= GOAL OF THE EXERCISE =
Send back the records exactly as written, with no images.

= DATA SUPPLIED =
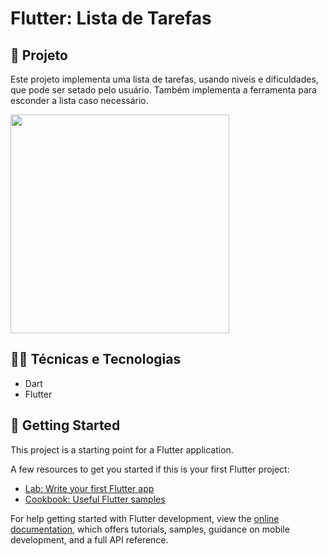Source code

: # Flutter: Lista de Tarefas 

## 📱 Projeto

Este projeto implementa uma lista de tarefas, usando niveis e dificuldades, que pode ser setado pelo usuário. 
Também implementa a ferramenta para esconder a lista caso necessário. 

<img src="https://imgur.com/S8Jh2JH" width="350"/>

## 🧑‍💻 Técnicas e Tecnologias

- Dart 
- Flutter

## 📲 Getting Started

This project is a starting point for a Flutter application.

A few resources to get you started if this is your first Flutter project:

- [Lab: Write your first Flutter app](https://docs.flutter.dev/get-started/codelab)
- [Cookbook: Useful Flutter samples](https://docs.flutter.dev/cookbook)

For help getting started with Flutter development, view the
[online documentation](https://docs.flutter.dev/), which offers tutorials,
samples, guidance on mobile development, and a full API reference.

= TASK RESPONSE =
Source code

: # Flutter: Lista de Tarefas 

## 📱 Projeto

Este projeto implementa uma lista de tarefas, usando niveis e dificuldades, que pode ser setado pelo usuário. 
Também implementa a ferramenta para esconder a lista caso necessário. 

<img src="https://imgur.com/S8Jh2JH" width="350"/>

## 🧑‍💻 Técnicas e Tecnologias

- Dart 
- Flutter

## 📲 Getting Started

This project is a starting point for a Flutter application.

A few resources to get you started if this is your first Flutter project:

- [Lab: Write your first Flutter app](https://docs.flutter.dev/get-started/codelab)
- [Cookbook: Useful Flutter samples](https://docs.flutter.dev/cookbook)

For help getting started with Flutter development, view the
[online documentation](https://docs.flutter.dev/), which offers tutorials,
samples, guidance on mobile development, and a full API reference.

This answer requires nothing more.